**Exercise goal**
Pick every line out of the entries below that has the string "如果盘已按该指令", and copy it.

Records for processing Block Start

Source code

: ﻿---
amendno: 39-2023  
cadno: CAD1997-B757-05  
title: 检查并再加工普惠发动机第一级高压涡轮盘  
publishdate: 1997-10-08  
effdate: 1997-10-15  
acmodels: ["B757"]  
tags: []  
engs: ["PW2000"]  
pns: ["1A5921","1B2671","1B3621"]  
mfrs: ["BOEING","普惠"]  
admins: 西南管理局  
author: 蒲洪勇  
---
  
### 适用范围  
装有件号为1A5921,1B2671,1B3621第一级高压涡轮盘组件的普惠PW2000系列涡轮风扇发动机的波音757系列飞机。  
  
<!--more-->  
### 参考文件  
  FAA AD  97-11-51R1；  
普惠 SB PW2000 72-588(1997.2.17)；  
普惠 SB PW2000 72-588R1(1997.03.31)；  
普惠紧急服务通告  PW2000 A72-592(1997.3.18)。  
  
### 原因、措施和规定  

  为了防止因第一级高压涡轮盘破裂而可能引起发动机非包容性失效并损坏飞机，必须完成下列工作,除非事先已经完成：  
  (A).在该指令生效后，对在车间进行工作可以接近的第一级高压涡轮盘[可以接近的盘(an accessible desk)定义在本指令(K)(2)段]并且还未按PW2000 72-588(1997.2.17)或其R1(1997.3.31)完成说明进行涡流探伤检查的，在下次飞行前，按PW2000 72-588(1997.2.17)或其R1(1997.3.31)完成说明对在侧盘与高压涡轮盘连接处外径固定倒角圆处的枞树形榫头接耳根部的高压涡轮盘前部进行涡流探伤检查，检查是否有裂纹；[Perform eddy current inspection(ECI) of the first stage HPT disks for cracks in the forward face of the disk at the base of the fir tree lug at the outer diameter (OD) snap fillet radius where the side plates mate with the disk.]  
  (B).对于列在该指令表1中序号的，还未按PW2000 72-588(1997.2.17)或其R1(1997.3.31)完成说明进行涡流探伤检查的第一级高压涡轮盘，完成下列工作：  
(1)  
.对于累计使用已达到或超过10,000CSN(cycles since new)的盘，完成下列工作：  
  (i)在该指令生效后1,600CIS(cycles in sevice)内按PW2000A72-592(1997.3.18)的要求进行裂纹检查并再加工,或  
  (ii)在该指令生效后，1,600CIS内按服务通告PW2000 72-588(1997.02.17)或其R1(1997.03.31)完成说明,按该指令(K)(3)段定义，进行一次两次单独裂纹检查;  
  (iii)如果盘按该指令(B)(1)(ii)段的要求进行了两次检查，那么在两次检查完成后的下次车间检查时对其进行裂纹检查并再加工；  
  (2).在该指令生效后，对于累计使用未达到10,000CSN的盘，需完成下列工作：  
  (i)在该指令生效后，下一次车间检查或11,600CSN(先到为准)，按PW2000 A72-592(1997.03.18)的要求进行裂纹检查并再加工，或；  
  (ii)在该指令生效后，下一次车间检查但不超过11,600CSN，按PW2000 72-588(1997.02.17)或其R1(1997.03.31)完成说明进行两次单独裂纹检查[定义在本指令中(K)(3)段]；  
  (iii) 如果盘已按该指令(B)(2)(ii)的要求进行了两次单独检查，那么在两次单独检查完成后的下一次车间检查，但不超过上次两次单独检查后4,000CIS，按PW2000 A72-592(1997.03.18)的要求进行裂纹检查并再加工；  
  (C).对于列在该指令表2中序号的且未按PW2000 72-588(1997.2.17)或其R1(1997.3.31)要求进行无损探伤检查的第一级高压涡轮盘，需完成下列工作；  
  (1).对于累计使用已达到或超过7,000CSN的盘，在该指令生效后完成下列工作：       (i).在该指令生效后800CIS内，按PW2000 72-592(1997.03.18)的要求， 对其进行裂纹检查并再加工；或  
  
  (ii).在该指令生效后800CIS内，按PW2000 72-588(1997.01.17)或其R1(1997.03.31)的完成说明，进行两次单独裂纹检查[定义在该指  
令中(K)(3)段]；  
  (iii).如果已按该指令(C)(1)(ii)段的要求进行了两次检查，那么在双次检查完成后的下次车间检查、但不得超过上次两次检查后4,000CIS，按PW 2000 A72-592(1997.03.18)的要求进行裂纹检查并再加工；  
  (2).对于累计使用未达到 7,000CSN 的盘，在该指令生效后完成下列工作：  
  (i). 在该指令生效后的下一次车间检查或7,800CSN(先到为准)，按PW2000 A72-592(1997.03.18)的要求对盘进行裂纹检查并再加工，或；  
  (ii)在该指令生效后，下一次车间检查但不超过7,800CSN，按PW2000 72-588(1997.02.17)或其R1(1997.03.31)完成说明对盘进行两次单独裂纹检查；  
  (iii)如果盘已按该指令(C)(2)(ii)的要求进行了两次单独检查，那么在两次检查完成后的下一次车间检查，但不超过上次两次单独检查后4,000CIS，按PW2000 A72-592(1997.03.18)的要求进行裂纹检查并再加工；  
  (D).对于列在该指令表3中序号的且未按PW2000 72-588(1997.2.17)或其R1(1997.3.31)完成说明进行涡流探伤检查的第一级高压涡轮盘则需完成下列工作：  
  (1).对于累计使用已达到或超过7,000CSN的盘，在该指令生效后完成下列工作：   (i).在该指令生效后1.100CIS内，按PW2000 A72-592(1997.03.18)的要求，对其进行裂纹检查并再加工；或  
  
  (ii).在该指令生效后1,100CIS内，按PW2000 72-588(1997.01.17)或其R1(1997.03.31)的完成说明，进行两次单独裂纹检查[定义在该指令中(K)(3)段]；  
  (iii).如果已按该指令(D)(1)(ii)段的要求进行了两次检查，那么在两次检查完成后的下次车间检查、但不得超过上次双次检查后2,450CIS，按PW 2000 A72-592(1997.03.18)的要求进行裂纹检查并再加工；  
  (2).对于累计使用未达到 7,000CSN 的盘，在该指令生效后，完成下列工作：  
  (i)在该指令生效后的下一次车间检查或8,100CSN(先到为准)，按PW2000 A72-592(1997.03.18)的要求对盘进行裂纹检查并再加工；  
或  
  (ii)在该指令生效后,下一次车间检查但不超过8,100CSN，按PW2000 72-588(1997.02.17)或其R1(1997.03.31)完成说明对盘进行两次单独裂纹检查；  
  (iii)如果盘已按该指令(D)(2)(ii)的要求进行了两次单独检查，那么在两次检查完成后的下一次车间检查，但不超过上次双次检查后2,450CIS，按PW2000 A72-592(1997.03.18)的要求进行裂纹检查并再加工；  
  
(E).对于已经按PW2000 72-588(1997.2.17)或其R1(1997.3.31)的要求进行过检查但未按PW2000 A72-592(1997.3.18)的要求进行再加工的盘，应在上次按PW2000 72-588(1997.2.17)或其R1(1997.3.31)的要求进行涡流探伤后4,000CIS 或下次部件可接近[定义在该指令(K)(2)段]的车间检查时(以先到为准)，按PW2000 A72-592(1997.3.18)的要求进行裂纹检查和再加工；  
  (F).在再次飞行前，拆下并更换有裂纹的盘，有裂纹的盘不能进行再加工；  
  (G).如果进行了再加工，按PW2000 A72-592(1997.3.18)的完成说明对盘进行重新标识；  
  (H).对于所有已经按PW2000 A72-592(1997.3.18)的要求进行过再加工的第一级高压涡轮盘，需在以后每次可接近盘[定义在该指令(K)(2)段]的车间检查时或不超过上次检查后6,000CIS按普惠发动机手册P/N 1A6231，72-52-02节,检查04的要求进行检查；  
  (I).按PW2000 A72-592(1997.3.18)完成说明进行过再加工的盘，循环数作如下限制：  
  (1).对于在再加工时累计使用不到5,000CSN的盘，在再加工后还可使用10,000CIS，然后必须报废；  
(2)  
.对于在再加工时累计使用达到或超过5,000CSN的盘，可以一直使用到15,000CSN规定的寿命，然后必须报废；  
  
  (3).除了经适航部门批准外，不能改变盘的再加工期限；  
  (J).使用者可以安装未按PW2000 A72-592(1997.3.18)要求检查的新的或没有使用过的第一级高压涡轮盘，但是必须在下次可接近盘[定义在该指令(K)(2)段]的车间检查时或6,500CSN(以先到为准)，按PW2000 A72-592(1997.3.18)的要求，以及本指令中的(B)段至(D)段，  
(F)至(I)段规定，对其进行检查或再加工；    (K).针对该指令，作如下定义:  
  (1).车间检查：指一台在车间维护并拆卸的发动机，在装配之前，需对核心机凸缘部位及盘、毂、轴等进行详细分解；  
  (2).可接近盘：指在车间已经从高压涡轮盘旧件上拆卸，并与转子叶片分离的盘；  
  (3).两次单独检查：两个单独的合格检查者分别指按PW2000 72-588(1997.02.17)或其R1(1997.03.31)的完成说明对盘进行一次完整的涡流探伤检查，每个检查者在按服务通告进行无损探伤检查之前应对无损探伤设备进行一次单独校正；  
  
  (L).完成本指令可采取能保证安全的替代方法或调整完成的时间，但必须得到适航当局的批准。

Records for processing Block End

**Solution to the problem**
  (iii) 如果盘已按该指令(B)(2)(ii)的要求进行了两次单独检查，那么在两次单独检查完成后的下一次车间检查，但不超过上次两次单独检查后4,000CIS，按PW2000 A72-592(1997.03.18)的要求进行裂纹检查并再加工；  
  (iii)如果盘已按该指令(C)(2)(ii)的要求进行了两次单独检查，那么在两次检查完成后的下一次车间检查，但不超过上次两次单独检查后4,000CIS，按PW2000 A72-592(1997.03.18)的要求进行裂纹检查并再加工；  
  (iii)如果盘已按该指令(D)(2)(ii)的要求进行了两次单独检查，那么在两次检查完成后的下一次车间检查，但不超过上次双次检查后2,450CIS，按PW2000 A72-592(1997.03.18)的要求进行裂纹检查并再加工；  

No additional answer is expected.